The data Start Marker
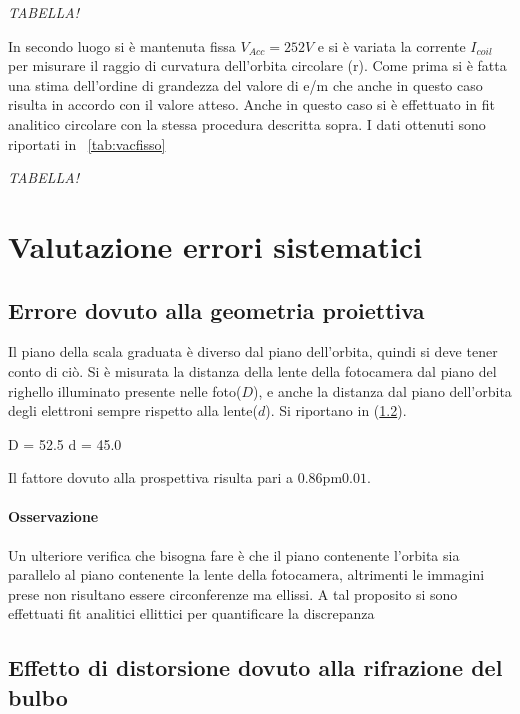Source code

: \documentclass[10pt,a4paper]{article}
\begin{document}
\emph{TABELLA!}

In secondo luogo si è mantenuta fissa $V_{Acc} = \unit{252}{V}$ e si è variata la corrente $I_{coil}$ per misurare il raggio di curvatura dell'orbita circolare (r). Come prima si è fatta una stima dell'ordine di grandezza del valore di e/m che anche in questo caso risulta in accordo con il valore atteso.
Anche in questo caso si è effettuato in fit analitico circolare con la stessa procedura descritta sopra. I dati ottenuti sono riportati in \tablename{~\ref{tab:vacfisso}}

\emph{TABELLA!}
\section{Valutazione errori sistematici}

\subsection{Errore dovuto alla geometria proiettiva}
Il piano della scala graduata è diverso dal piano dell'orbita, quindi si deve tener conto di ciò. Si è misurata la distanza della lente della fotocamera dal piano del righello illuminato presente nelle foto($D$), e anche la distanza dal piano dell'orbita degli elettroni sempre rispetto alla lente($d$).
Si riportano in \tablename(\ref{}).

D = 52.5 
d = 45.0 

Il fattore dovuto alla prospettiva risulta pari a $\unit{0.86 \pm 0.01}$. 

\paragraph{Osservazione}
Un ulteriore verifica che bisogna fare è che il piano contenente l'orbita sia parallelo al piano contenente la lente della fotocamera, altrimenti le immagini prese non risultano essere circonferenze ma ellissi. A tal proposito si sono effettuati fit analitici ellittici per quantificare la discrepanza 

\subsection{Effetto di distorsione dovuto alla rifrazione del bulbo}
\end{document}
The data End Marker
◆ **Instructions for the task**
With the images omitted, retype the records above exactly.

◆ **Task response**
Source code

: \documentclass[10pt,a4paper]{article}
\begin{document}
\emph{TABELLA!}

In secondo luogo si è mantenuta fissa $V_{Acc} = \unit{252}{V}$ e si è variata la corrente $I_{coil}$ per misurare il raggio di curvatura dell'orbita circolare (r). Come prima si è fatta una stima dell'ordine di grandezza del valore di e/m che anche in questo caso risulta in accordo con il valore atteso.
Anche in questo caso si è effettuato in fit analitico circolare con la stessa procedura descritta sopra. I dati ottenuti sono riportati in \tablename{~\ref{tab:vacfisso}}

\emph{TABELLA!}
\section{Valutazione errori sistematici}

\subsection{Errore dovuto alla geometria proiettiva}
Il piano della scala graduata è diverso dal piano dell'orbita, quindi si deve tener conto di ciò. Si è misurata la distanza della lente della fotocamera dal piano del righello illuminato presente nelle foto($D$), e anche la distanza dal piano dell'orbita degli elettroni sempre rispetto alla lente($d$).
Si riportano in \tablename(\ref{}).

D = 52.5 
d = 45.0 

Il fattore dovuto alla prospettiva risulta pari a $\unit{0.86 \pm 0.01}$. 

\paragraph{Osservazione}
Un ulteriore verifica che bisogna fare è che il piano contenente l'orbita sia parallelo al piano contenente la lente della fotocamera, altrimenti le immagini prese non risultano essere circonferenze ma ellissi. A tal proposito si sono effettuati fit analitici ellittici per quantificare la discrepanza 

\subsection{Effetto di distorsione dovuto alla rifrazione del bulbo}
\end{document}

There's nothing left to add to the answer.